**What you are asked to do**
The expected output is the exact lines from the one containing "的墜機地點找到 Jaeger 的信" through the end of the data, inclusive, and nothing else.

**Stored data entries**
· · ·
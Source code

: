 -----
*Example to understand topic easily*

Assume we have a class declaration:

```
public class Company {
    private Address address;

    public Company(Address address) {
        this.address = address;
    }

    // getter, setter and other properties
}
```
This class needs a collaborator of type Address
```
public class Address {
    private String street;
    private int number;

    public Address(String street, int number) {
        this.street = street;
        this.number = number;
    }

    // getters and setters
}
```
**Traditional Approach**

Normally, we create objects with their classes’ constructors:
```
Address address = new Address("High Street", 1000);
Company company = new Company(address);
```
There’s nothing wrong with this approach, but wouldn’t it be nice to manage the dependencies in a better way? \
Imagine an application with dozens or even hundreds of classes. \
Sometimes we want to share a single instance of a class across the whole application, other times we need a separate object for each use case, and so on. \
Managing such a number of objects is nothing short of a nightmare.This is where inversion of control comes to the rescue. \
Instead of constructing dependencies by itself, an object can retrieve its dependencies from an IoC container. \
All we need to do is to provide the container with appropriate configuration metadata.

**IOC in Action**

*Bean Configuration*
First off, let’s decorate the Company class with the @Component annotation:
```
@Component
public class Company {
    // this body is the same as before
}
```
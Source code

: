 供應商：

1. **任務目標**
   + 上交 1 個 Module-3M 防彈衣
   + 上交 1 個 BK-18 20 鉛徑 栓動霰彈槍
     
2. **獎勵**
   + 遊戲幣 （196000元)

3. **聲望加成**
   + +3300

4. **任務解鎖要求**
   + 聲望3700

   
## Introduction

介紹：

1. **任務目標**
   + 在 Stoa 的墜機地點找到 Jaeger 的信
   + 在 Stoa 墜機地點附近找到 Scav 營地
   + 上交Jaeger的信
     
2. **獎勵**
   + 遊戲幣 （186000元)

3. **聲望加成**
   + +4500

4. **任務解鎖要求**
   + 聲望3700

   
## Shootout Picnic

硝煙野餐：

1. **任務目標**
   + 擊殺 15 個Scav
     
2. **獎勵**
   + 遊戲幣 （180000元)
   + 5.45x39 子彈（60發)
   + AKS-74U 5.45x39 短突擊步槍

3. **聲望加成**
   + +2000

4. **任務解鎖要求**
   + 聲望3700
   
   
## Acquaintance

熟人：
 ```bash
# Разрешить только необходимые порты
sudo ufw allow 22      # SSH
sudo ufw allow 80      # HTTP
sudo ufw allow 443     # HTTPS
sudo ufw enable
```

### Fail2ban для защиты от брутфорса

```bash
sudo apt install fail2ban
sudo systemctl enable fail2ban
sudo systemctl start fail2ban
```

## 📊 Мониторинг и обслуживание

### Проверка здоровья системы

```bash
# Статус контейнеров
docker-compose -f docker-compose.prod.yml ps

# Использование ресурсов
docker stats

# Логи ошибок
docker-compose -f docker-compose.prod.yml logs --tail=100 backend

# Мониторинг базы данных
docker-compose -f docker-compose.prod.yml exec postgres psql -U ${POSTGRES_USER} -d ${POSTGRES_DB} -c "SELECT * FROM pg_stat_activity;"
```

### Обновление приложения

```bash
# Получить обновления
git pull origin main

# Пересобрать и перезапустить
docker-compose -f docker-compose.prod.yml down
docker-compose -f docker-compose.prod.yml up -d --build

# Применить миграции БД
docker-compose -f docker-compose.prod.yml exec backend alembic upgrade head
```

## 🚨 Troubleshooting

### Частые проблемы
· · ·
**Task answer**
   + 在 Stoa 的墜機地點找到 Jaeger 的信
   + 在 Stoa 墜機地點附近找到 Scav 營地
   + 上交Jaeger的信
     
2. **獎勵**
   + 遊戲幣 （186000元)

3. **聲望加成**
   + +4500

4. **任務解鎖要求**
   + 聲望3700

   
## Shootout Picnic

硝煙野餐：

1. **任務目標**
   + 擊殺 15 個Scav
     
2. **獎勵**
   + 遊戲幣 （180000元)
   + 5.45x39 子彈（60發)
   + AKS-74U 5.45x39 短突擊步槍

3. **聲望加成**
   + +2000

4. **任務解鎖要求**
   + 聲望3700
   
   
## Acquaintance

熟人：
 ```bash
# Разрешить только необходимые порты
sudo ufw allow 22      # SSH
sudo ufw allow 80      # HTTP
sudo ufw allow 443     # HTTPS
sudo ufw enable
```

### Fail2ban для защиты от брутфорса

```bash
sudo apt install fail2ban
sudo systemctl enable fail2ban
sudo systemctl start fail2ban
```

## 📊 Мониторинг и обслуживание

### Проверка здоровья системы

```bash
# Статус контейнеров
docker-compose -f docker-compose.prod.yml ps

# Использование ресурсов
docker stats

# Логи ошибок
docker-compose -f docker-compose.prod.yml logs --tail=100 backend

# Мониторинг базы данных
docker-compose -f docker-compose.prod.yml exec postgres psql -U ${POSTGRES_USER} -d ${POSTGRES_DB} -c "SELECT * FROM pg_stat_activity;"
```

### Обновление приложения

```bash
# Получить обновления
git pull origin main

# Пересобрать и перезапустить
docker-compose -f docker-compose.prod.yml down
docker-compose -f docker-compose.prod.yml up -d --build

# Применить миграции БД
docker-compose -f docker-compose.prod.yml exec backend alembic upgrade head
```

## 🚨 Troubleshooting

### Частые проблемы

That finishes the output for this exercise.